Material for the task:

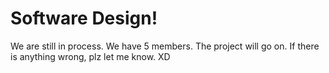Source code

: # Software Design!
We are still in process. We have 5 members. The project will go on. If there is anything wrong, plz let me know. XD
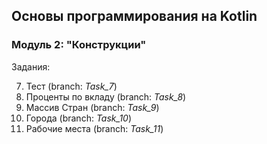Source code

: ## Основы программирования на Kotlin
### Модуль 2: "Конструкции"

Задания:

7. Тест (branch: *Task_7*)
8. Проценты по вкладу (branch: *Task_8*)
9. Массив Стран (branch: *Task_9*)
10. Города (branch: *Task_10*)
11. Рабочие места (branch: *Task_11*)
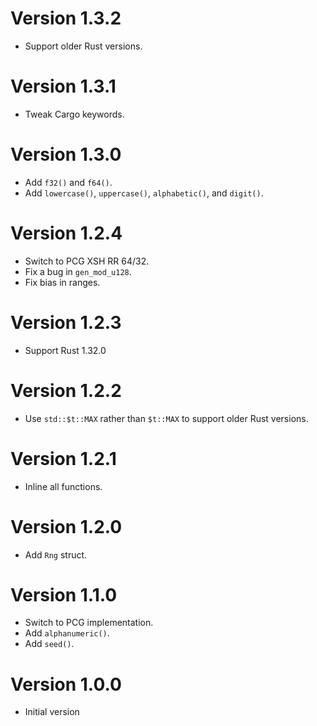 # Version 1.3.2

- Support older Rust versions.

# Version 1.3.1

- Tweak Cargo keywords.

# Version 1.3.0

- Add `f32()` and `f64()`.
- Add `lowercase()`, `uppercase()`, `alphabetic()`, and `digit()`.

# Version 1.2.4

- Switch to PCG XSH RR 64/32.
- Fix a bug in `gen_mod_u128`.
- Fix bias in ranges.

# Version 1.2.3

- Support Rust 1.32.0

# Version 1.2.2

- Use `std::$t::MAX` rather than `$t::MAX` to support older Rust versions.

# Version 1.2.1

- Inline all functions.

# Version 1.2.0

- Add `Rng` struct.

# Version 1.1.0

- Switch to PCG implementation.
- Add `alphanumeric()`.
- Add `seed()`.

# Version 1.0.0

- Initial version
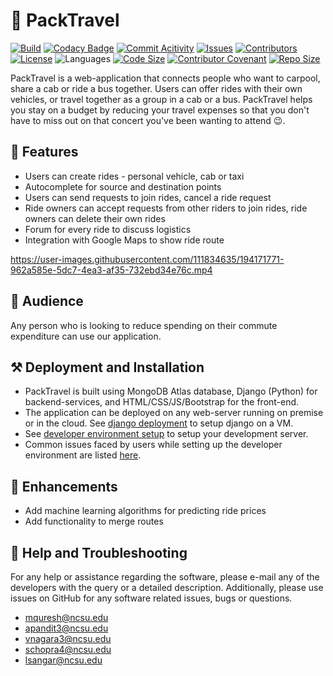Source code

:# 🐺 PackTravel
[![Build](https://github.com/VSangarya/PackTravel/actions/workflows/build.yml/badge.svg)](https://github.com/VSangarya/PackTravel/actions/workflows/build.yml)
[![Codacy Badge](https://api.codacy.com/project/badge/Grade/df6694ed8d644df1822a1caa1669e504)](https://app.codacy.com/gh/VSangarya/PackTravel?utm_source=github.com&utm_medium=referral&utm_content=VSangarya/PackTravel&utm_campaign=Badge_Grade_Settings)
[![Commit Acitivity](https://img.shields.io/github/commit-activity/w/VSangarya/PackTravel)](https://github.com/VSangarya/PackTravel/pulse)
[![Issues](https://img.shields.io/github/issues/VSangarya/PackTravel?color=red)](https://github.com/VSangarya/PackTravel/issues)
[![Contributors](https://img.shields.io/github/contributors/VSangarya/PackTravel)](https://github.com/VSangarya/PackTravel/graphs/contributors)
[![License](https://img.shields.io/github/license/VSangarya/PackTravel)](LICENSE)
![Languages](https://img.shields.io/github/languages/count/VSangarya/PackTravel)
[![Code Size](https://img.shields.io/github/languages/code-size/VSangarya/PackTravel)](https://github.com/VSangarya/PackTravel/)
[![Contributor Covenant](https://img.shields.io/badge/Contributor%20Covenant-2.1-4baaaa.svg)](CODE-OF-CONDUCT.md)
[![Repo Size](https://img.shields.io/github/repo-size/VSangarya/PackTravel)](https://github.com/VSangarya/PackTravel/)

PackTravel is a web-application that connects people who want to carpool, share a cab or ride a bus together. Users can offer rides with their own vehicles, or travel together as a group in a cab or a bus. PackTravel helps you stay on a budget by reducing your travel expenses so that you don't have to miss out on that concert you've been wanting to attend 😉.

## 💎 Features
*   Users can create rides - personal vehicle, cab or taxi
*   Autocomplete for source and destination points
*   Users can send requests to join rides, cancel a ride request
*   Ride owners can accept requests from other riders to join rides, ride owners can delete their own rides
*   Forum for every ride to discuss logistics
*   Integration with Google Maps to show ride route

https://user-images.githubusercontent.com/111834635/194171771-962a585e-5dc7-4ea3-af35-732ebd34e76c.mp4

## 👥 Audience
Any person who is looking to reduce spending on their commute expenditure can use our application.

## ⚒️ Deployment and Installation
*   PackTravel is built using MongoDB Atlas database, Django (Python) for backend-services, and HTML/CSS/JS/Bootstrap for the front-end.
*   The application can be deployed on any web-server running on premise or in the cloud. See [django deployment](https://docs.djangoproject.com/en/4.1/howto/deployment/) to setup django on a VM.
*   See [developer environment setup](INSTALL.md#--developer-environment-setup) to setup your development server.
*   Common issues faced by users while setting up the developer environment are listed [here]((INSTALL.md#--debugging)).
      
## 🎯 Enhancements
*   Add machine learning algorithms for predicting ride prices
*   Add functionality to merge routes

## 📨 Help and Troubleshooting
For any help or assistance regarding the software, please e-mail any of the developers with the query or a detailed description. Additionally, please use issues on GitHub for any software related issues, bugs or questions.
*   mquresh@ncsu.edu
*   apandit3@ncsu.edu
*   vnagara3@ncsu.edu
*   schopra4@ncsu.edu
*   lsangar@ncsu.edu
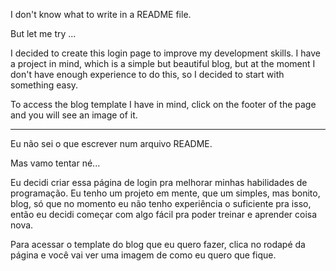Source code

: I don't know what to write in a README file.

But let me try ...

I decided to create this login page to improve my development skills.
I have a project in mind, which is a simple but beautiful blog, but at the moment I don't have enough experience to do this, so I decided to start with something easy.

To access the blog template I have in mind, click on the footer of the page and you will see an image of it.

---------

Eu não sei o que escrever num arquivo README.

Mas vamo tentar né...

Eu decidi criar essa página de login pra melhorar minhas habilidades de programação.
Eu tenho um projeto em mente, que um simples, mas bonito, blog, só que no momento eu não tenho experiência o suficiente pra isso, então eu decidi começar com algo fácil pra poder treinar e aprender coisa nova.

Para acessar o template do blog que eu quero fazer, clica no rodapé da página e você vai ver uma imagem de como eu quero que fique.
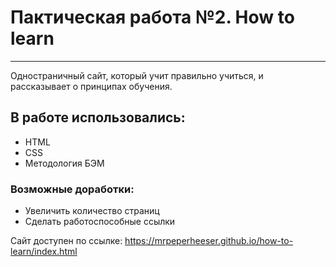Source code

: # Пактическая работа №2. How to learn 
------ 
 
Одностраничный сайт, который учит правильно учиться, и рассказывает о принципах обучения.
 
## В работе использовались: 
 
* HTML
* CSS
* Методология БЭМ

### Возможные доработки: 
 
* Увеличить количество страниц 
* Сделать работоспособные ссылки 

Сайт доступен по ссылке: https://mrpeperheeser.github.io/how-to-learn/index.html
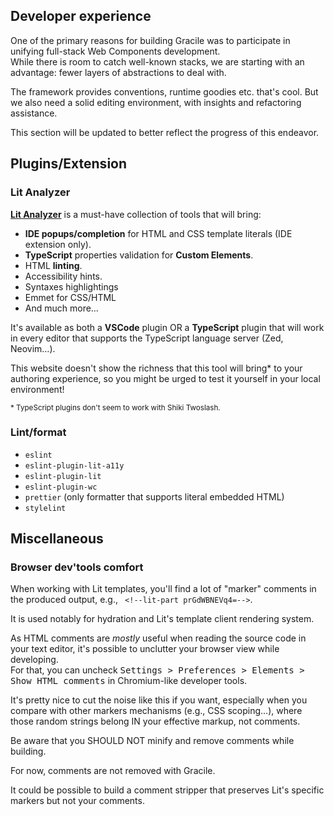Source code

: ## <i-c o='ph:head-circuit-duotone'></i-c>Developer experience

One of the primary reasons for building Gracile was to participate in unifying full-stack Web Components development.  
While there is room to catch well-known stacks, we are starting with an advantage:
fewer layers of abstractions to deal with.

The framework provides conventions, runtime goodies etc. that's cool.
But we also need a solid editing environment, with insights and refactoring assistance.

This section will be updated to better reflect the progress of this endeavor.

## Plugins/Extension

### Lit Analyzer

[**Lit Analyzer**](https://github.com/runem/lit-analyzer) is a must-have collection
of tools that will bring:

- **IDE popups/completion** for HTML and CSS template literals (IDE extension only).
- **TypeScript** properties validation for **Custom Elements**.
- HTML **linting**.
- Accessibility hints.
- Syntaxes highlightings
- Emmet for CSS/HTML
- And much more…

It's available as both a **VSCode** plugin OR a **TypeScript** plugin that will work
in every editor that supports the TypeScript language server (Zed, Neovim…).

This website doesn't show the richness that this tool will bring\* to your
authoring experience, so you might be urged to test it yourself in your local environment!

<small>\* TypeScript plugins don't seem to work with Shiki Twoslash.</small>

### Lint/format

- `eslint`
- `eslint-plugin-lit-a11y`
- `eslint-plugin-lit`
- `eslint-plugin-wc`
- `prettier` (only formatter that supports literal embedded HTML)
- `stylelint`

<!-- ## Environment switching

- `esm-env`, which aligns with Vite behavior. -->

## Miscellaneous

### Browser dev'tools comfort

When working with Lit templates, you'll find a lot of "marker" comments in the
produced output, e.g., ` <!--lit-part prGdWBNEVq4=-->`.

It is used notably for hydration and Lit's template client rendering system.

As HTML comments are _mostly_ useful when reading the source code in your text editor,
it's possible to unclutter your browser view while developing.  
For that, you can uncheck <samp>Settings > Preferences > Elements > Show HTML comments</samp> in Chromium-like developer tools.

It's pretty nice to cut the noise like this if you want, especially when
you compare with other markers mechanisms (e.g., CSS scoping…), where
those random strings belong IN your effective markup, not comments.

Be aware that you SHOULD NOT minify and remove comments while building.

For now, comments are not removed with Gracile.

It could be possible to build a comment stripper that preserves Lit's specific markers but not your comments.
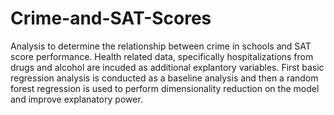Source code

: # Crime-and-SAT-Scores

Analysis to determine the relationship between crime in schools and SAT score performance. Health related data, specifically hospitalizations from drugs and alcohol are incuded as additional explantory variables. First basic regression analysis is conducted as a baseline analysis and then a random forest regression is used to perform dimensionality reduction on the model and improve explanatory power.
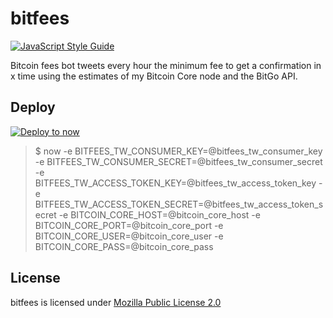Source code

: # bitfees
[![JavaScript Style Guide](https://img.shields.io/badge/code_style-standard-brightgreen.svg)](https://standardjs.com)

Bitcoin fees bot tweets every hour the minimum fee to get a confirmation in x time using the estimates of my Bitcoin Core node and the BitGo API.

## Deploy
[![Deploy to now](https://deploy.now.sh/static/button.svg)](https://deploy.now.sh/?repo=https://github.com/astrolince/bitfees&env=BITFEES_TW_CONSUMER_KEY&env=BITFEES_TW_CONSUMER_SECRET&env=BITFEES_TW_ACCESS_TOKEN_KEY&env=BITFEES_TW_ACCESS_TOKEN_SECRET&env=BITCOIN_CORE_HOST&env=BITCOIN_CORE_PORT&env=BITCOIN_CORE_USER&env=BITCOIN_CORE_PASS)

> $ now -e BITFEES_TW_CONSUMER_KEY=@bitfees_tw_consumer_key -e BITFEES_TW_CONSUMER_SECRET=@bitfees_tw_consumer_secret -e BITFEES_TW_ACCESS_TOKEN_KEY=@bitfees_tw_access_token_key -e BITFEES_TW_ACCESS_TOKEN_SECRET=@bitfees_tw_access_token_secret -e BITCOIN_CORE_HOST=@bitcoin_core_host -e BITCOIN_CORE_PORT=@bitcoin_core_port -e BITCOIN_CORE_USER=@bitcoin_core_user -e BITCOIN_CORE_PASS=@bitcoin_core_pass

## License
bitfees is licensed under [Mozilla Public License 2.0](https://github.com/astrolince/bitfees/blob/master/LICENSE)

About this exercise: Take the lines from the first line of the entries through the line with "8. Проценты по вкладу (branch: *Task_8*)", inclusive, and give them again exactly, minus any pictures.

Solution for this exercise:
Source code

: # Software Design!
We are still in process. We have 5 members. The project will go on. If there is anything wrong, plz let me know. XD
Source code

: ## Основы программирования на Kotlin
### Модуль 2: "Конструкции"

Задания:

7. Тест (branch: *Task_7*)
8. Проценты по вкладу (branch: *Task_8*)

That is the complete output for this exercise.